Abstract
The effect of ginsenosides on proliferation of type A spermatogonia was investigated in 7-day-old mice. Spermatogonia were characterized by c-kit expression and cell proliferation was assessed by immunocytochemical demonstration of proliferating cell nuclear antigen (PCNA). After 72-h culture, Sertoli cells formed a confluent monolayer to which numerous spermatogonial colonies attached. Spermatogonia were positive for c-kit staining and showed high proliferating activity by PCNA expression. Ginsenosides (1.0~10 μg/ml) significantly stimulated proliferation of spermatogonia. Activation of protein kinase C (PKC) elicited proliferation of spermatogonia at 10−8 to 10−7 mol/L and the PKC inhibitor H7 inhibited this effect. Likewise, ginsenosides-stimulated spermatogonial proliferation was suppressed by combined treatment of H7. These results indicate that the proliferating effect of ginsenosides on mouse type A spermatogonia might be mediated by a mechanism involving the PKC signal transduction pathway.
Keywords: Ginsenosides, Spermatogonia, Protein kinase C, Mouse
INTRODUCTION
Ginseng has long been used as a traditional medicine in Asian countries. The multiple pharmacological actions of ginseng are generally attributed to ginsenosides, the primary active ingredients extracted from ginseng. Ginsenosides exert varying effects on a myriad of cells and tissues, including pharmacological responses on the central nervous, cardiovascular and endocrine systems (Attele et al., 1999). Rajput et al.(2007) showed that ginsenosides-based adjuvant could stimulate the cell-mediated immune system. However, the mechanisms of ginsenosides activity still largely remain unclear. A few studies have reported the action of ginsenosides on reproduction. Ginsenosides ameliorated ovarian dysfunction caused by excessive stimulation with equine chorionic gonadotropin in immature rats (Yu et al., 2003). Ginsenosides stimulated meiotic maturation of mouse oocytes through a paracrine pathway involving the nitric oxide/inducible nitric oxide synthase system (Zhang et al., 2006).
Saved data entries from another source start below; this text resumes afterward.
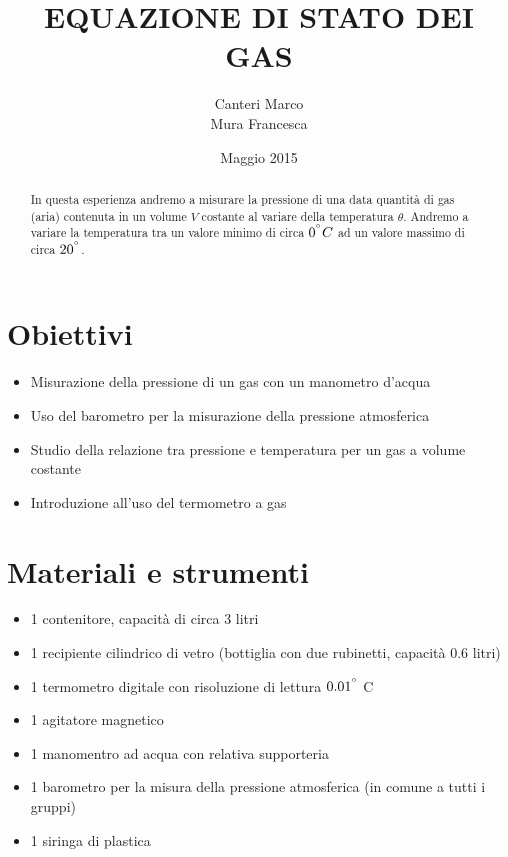 \documentclass[12pt,titlepage]{article}
\title{\textbf{EQUAZIONE DI STATO DEI GAS} }
\author{Canteri Marco\\Mura Francesca}
\date{Maggio 2015}
\begin{document}
	\maketitle
	\tableofcontents
	\renewcommand{\abstractname}{Abstract}
	
	\begin{abstract}
In questa esperienza andremo a misurare la pressione di una data quantità di gas (aria) contenuta in un volume $V$ costante al variare della temperatura $\theta$.
Andremo a variare la temperatura tra un valore minimo di circa $0^{\degree}C$ ad un valore massimo di circa $20^{\degree}$.
	\end{abstract}
	
\newpage
\section{Obiettivi}
\begin{itemize}
\item Misurazione della pressione di un gas con un manometro d'acqua
\item Uso del barometro per la misurazione della pressione atmosferica
\item Studio della relazione tra pressione e temperatura per un gas a volume costante
\item Introduzione all'uso del termometro a gas
\end{itemize}

\section{Materiali e strumenti}
\begin{itemize}
\item 1 contenitore, capacità di circa 3 litri
\item 1 recipiente cilindrico di vetro (bottiglia con due rubinetti, capacità 0.6 litri)
\item 1 termometro digitale con risoluzione di lettura $0.01^{\degree}$ C
\item 1 agitatore magnetico
\item 1 manomentro ad acqua con relativa supporteria
\item 1 barometro per la misura della pressione atmosferica (in comune a tutti i gruppi)
\item 1 siringa di plastica
\end{itemize}

\newpage

\newpage

\newpage

\end{document}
However, ginsenosides exerted embryo toxicity on murine embryos (Chan et al., 2003; Liu and Zhang, 2006). Nevertheless, very little is known about the effect of ginsenosides on male germ cell development.
Germ cells originate from primordial germ cells (PGCs). In males, after migration to the genital ridges, PGCs are enclosed in the seminiferous cords and become gonocytes. Following birth, gonocytes migrate to the seminiferous tubule basement membrane and differentiate into spermatogonial stem cells. Spermatogonia divided into types A and B spermatogonia. The type A spermatogonia further develop into intermediate and type B spermatogonia. Finally, through the last mitotic division, type B spermatogonia give rise to primary spermatocytes that will enter meiosis (de Rooij and Grootegoedt, 1998).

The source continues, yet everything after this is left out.